• [What this task involves] Reproduce exactly, and only, the lines below from the one containing "- Deliberate intimidation, stalking, or" through the one containing "- Advocating for, or".

[Stored data]
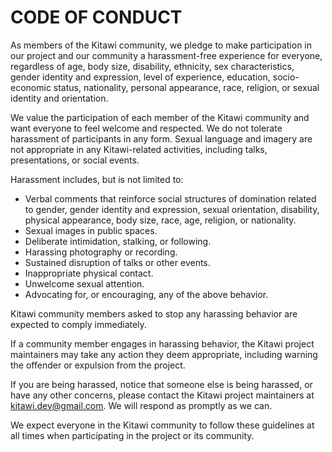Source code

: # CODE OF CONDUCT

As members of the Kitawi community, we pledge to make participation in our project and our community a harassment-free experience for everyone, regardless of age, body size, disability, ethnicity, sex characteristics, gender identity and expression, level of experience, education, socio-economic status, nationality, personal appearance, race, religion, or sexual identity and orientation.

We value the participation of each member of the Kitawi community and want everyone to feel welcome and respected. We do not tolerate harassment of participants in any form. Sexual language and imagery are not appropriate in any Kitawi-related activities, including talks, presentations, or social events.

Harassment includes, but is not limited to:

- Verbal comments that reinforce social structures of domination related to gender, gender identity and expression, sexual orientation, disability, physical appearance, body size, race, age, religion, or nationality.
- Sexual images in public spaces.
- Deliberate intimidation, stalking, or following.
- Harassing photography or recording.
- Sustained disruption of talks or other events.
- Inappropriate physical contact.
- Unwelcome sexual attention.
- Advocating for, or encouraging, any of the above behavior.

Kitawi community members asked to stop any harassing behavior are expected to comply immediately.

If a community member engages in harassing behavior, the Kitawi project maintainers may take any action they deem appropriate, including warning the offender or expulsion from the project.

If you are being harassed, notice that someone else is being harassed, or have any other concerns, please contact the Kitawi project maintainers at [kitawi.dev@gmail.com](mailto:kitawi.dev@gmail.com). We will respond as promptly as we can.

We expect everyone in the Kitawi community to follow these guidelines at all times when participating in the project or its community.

* * *

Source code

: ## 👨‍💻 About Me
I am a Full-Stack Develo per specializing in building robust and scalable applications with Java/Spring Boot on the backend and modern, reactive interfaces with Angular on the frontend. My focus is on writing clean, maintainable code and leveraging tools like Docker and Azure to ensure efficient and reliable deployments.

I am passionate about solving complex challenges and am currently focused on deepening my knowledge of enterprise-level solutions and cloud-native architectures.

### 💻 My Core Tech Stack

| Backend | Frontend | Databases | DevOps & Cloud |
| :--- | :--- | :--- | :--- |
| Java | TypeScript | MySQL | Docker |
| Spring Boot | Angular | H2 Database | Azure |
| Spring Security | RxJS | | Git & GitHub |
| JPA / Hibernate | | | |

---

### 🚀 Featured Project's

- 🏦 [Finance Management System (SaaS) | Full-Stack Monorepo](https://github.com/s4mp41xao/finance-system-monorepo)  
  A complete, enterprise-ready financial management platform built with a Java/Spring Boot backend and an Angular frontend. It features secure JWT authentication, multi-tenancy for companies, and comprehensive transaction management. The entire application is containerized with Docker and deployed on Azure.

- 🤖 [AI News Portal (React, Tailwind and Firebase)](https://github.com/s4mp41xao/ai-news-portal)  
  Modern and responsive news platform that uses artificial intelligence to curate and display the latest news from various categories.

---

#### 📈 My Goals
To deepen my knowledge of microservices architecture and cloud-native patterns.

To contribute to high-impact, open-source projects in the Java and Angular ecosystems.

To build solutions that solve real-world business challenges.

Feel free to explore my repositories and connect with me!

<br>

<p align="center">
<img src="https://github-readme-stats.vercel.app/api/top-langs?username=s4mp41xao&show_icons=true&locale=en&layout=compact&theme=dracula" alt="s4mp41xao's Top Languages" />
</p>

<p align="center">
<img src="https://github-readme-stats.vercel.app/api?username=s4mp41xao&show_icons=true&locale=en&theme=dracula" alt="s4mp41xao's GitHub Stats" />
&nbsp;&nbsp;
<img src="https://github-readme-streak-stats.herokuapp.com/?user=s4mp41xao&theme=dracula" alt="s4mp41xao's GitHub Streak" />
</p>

• [Finished exercise]
- Deliberate intimidation, stalking, or following.
- Harassing photography or recording.
- Sustained disruption of talks or other events.
- Inappropriate physical contact.
- Unwelcome sexual attention.
- Advocating for, or encouraging, any of the above behavior.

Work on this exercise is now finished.